Dick’s Sporting Goods Inc. jumped after reporting profit that surpassed Wall Street’s expectations, a sign the athletic retailer is maintaining its momentum despite consumers’ broader pullback from discretionary spending.
(Bloomberg) — Dick’s Sporting Goods Inc. jumped after reporting profit that surpassed Wall Street’s expectations, a sign the athletic retailer is maintaining its momentum despite consumers’ broader pullback from discretionary spending.
Adjusted earnings of $3.40 a share in the fiscal first quarter ended April 29 exceeded the average analyst estimate of $3.13. Revenue was in line with expectations.
Chief Executive Officer Lauren Hobart said Dick’s is gaining market share and that the number of transactions increased in the period. “Even as consumers face macroeconomic uncertainties, our athletes have continued to prioritize sport,” she said in the company’s quarterly statement.

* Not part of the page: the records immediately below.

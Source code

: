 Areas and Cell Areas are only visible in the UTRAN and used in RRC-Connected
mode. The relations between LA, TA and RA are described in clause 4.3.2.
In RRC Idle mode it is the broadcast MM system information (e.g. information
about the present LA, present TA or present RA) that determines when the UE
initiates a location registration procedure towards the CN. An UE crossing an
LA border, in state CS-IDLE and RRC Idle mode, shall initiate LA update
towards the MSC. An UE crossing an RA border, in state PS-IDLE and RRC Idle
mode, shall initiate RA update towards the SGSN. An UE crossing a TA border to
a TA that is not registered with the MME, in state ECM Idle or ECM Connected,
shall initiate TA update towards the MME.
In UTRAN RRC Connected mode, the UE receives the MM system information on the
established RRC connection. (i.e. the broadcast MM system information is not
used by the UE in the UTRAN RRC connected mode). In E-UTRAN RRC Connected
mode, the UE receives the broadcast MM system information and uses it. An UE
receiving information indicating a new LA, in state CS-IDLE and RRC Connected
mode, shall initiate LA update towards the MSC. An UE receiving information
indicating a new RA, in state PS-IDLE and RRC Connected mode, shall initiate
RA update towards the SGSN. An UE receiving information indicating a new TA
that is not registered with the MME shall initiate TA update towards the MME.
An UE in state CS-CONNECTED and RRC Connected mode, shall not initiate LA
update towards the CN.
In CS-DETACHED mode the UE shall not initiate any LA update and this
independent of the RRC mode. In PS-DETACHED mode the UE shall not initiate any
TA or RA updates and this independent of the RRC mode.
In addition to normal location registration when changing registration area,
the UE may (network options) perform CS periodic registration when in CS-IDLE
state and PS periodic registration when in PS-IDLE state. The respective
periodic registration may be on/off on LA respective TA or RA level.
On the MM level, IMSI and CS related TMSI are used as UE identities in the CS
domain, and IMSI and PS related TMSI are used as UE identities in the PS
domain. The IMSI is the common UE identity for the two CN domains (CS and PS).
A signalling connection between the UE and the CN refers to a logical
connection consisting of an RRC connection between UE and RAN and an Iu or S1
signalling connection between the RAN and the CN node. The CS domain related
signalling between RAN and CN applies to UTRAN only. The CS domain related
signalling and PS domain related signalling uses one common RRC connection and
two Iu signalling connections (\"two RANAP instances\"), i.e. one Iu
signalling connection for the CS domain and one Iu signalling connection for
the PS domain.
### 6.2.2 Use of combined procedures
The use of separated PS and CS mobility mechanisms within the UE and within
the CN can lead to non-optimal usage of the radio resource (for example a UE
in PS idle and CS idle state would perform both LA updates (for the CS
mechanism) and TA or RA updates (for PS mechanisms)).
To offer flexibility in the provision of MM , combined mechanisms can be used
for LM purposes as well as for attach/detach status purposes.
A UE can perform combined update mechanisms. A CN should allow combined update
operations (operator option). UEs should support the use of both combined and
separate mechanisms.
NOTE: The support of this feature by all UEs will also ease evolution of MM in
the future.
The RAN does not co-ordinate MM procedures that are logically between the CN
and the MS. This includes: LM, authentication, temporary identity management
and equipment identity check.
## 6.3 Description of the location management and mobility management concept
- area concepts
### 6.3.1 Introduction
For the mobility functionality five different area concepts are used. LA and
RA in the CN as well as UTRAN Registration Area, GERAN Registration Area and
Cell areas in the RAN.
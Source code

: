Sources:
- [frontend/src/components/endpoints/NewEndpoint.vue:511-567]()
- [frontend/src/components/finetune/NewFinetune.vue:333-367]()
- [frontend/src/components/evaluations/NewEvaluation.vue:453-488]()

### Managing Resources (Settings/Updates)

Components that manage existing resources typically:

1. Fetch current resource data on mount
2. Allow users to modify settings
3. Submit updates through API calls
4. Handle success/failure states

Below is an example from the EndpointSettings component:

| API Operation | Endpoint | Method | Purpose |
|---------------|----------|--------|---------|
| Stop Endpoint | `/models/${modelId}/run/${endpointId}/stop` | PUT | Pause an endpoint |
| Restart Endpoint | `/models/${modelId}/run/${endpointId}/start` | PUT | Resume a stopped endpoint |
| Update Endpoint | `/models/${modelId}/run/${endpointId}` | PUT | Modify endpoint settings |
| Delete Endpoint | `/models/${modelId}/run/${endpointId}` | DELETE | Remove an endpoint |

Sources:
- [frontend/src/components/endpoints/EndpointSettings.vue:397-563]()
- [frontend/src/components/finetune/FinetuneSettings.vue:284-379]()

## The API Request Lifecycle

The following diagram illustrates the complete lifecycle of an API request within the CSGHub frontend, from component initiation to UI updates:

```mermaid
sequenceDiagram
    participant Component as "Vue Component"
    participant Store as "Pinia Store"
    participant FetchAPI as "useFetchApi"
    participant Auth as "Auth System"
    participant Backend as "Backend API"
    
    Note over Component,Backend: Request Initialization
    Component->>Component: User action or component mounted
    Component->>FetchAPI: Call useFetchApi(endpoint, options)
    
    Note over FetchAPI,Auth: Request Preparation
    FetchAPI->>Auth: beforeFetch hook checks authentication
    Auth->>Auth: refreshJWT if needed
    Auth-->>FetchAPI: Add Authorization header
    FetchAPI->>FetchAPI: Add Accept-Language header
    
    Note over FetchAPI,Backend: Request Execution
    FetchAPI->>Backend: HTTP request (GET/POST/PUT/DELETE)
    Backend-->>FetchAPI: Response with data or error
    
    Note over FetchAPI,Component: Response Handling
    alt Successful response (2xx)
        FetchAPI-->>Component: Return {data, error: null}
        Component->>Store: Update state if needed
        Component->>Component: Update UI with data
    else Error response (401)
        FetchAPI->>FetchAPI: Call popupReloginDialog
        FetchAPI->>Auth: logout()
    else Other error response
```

The shares climbed 4.4% in early trading on Tuesday. The stock had risen 5.1% through Monday’s close.
Comparable sales, a key gauge of retail performance, fell slightly short of expectations in the period. Inventory also increased from a year earlier.
The largest US sporting-goods chain reaffirmed that it expects earnings, excluding some items, of $12.90 to $13.80 a share for this fiscal year. The Pittsburgh-based company also kept its outlook unchanged for comparable sales and capital expenditures.
Dick’s plans to open new stores and add square footage. It now operates 863 Dick’s stores and other shops like Golf Galaxy and Public Lands.